## What you have to do
Word for word, restate the entries below from their first line through the line that contains "prime) has a".

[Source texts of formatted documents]
──────────

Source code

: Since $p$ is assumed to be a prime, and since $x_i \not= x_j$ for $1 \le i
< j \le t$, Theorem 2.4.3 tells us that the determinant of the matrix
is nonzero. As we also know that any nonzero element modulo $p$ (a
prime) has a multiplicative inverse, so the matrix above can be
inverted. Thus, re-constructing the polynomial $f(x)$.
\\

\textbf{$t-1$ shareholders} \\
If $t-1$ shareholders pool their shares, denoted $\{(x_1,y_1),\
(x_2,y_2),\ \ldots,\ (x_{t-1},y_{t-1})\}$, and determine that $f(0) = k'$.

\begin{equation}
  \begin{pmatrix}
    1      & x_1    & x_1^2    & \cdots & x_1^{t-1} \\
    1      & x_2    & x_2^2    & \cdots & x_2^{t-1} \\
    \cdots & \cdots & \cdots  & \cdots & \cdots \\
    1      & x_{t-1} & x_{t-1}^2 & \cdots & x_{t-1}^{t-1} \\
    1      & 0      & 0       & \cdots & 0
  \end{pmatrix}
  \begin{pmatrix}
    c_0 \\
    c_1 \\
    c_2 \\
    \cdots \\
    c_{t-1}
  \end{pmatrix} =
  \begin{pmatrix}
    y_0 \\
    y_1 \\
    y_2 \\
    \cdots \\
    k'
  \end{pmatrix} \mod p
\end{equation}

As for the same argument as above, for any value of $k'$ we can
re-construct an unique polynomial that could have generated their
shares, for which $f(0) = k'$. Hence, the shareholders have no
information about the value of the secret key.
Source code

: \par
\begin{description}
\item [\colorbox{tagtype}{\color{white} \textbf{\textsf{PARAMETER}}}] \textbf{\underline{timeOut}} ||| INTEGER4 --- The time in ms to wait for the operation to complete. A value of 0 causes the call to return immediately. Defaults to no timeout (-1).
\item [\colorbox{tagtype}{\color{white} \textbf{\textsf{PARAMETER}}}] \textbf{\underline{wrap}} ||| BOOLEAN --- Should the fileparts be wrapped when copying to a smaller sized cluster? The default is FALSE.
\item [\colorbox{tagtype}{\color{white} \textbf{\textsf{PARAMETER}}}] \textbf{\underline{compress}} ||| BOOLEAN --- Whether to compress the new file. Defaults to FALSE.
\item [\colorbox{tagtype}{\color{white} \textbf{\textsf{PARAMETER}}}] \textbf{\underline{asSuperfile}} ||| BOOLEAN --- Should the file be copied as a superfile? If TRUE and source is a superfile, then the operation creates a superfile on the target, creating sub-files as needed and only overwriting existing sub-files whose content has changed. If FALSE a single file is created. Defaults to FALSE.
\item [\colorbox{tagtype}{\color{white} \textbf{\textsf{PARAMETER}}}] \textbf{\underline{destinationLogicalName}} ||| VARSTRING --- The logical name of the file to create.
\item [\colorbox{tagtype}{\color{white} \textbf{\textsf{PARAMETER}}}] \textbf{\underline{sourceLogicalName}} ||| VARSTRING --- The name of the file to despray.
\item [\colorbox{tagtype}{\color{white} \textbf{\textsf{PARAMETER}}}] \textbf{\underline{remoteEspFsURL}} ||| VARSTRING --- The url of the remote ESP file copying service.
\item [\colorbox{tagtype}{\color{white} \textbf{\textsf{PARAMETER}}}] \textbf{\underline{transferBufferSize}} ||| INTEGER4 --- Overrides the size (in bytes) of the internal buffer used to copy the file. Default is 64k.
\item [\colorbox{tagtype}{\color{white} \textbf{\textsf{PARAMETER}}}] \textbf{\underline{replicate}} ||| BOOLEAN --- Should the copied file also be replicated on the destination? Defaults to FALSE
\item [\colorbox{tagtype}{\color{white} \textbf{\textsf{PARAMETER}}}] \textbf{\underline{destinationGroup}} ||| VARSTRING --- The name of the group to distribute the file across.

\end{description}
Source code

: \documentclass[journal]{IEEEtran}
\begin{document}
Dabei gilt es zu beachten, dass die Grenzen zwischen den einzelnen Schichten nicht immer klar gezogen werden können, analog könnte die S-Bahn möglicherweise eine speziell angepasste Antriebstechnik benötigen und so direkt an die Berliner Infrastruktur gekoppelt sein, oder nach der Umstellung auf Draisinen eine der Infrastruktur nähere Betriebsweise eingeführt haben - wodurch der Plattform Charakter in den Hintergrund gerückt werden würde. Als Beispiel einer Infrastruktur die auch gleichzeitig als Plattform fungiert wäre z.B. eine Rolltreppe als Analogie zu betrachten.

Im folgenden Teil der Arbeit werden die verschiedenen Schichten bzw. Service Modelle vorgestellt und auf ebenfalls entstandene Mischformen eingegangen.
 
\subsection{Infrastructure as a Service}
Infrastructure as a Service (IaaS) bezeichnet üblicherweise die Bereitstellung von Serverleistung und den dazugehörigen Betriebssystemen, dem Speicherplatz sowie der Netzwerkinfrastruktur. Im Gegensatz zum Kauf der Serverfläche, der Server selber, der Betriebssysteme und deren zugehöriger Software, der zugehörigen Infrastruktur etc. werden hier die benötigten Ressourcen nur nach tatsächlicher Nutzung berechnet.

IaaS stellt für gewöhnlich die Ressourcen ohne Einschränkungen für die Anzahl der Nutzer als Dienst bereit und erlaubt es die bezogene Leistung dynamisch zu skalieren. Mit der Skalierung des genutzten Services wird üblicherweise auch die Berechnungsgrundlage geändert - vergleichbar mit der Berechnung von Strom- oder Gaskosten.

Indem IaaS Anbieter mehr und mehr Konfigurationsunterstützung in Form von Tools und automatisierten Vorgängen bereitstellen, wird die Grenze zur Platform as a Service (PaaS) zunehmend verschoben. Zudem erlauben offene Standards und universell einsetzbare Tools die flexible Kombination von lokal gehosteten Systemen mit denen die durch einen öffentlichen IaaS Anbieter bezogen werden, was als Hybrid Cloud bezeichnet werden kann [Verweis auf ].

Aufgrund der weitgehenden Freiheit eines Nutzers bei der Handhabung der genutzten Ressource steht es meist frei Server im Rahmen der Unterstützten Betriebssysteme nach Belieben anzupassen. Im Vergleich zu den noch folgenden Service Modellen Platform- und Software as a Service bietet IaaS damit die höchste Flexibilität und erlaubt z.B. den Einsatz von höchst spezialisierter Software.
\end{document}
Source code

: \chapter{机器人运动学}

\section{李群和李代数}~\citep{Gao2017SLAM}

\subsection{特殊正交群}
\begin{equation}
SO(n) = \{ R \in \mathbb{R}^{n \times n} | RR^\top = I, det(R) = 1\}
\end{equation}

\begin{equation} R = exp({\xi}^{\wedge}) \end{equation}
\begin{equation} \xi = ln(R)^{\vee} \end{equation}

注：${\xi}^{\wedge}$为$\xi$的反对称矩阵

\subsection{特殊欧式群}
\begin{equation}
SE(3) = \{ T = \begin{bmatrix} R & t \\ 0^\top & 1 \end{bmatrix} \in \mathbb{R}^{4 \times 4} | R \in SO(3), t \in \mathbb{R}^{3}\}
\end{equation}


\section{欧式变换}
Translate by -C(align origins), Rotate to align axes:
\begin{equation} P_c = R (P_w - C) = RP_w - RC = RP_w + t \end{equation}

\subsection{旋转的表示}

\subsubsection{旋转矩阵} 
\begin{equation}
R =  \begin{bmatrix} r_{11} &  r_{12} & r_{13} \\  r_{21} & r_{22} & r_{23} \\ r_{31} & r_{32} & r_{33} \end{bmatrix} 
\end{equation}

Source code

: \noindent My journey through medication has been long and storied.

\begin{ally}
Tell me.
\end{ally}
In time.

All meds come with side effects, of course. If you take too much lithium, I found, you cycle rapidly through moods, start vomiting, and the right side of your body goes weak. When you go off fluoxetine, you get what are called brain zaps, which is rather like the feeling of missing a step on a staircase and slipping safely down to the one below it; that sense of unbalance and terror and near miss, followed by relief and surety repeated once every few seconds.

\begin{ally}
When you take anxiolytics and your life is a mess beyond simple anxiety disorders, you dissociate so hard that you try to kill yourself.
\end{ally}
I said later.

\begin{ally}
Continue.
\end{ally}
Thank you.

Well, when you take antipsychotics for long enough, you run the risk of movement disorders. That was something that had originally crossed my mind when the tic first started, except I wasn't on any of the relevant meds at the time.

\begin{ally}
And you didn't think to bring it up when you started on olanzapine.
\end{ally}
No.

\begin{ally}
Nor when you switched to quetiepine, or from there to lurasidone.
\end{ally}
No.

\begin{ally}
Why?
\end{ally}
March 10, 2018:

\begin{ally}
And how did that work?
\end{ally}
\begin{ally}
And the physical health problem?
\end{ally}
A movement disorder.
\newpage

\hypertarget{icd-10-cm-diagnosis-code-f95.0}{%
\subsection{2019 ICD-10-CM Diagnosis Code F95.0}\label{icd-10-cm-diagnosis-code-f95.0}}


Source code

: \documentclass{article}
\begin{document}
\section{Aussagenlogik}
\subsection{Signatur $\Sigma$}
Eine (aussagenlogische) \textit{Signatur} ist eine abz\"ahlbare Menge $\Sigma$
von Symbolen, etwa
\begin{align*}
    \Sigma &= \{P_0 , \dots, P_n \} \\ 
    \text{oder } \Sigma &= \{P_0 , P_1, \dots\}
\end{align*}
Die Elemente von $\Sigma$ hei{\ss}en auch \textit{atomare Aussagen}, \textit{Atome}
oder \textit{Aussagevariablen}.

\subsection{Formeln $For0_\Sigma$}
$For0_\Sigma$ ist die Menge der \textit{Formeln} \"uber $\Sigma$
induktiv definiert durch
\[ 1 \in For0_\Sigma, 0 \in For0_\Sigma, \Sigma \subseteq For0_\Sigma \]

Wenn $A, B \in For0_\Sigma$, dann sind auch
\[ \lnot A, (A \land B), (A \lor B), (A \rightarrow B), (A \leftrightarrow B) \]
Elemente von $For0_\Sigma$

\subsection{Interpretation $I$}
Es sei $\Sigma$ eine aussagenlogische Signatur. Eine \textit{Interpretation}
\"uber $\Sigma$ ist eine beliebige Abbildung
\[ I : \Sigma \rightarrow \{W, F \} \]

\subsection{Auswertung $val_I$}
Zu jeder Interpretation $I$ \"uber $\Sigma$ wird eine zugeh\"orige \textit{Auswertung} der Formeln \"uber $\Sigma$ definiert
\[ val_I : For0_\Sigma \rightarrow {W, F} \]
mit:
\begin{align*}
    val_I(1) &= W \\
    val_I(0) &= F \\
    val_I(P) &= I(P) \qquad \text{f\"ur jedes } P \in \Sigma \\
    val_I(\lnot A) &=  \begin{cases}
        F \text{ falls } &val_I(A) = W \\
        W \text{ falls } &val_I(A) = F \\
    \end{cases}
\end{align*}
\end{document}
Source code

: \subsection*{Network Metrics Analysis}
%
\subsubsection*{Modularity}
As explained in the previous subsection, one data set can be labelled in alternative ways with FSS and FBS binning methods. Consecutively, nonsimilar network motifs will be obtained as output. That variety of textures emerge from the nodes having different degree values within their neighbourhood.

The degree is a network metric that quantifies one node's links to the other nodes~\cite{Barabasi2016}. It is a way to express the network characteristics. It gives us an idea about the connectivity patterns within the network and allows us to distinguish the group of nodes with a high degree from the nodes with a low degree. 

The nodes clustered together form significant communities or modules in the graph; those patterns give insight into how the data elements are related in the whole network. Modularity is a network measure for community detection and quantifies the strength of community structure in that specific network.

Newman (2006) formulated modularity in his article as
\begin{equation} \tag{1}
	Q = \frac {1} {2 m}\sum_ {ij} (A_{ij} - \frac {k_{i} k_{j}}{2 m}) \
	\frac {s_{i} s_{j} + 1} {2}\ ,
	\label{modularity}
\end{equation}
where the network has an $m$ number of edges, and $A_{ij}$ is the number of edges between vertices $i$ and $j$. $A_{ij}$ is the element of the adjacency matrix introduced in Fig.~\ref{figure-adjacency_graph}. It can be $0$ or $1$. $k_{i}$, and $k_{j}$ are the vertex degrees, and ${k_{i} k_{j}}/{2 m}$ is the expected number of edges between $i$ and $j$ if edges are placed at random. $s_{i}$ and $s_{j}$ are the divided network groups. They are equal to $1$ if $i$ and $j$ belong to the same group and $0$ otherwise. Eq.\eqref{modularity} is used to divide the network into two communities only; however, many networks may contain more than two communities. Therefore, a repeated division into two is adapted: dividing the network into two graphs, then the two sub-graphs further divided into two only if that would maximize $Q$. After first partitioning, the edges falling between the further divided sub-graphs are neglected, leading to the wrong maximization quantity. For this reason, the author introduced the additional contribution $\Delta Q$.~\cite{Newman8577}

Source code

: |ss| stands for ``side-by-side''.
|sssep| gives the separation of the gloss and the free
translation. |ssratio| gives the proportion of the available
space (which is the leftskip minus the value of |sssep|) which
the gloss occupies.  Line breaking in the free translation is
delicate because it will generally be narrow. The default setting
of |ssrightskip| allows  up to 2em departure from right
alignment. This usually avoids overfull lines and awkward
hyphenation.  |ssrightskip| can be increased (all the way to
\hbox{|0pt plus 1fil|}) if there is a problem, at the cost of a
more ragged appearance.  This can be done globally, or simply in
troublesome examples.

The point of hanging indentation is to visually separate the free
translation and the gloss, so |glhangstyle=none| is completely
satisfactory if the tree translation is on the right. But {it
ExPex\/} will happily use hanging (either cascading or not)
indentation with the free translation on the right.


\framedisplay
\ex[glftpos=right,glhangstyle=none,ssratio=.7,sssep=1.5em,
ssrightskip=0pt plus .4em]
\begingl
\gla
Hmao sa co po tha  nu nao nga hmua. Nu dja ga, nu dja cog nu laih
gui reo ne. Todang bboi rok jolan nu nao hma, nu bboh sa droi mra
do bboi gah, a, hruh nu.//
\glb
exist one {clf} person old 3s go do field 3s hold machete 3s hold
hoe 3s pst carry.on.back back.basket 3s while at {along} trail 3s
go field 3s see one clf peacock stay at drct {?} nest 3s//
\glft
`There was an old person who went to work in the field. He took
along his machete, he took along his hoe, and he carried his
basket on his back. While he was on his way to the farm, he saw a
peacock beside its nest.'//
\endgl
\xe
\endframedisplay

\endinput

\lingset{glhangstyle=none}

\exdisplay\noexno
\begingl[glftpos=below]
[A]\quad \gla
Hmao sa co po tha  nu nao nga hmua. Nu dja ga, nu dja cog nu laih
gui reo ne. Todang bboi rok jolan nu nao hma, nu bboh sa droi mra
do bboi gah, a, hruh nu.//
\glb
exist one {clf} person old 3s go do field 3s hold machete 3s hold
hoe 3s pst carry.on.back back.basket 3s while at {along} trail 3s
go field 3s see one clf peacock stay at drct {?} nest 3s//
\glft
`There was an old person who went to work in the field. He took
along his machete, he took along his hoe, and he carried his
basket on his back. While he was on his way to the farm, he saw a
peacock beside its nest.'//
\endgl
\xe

──────────

## Response to the task
Source code

: Since $p$ is assumed to be a prime, and since $x_i \not= x_j$ for $1 \le i
< j \le t$, Theorem 2.4.3 tells us that the determinant of the matrix
is nonzero. As we also know that any nonzero element modulo $p$ (a
prime) has a multiplicative inverse, so the matrix above can be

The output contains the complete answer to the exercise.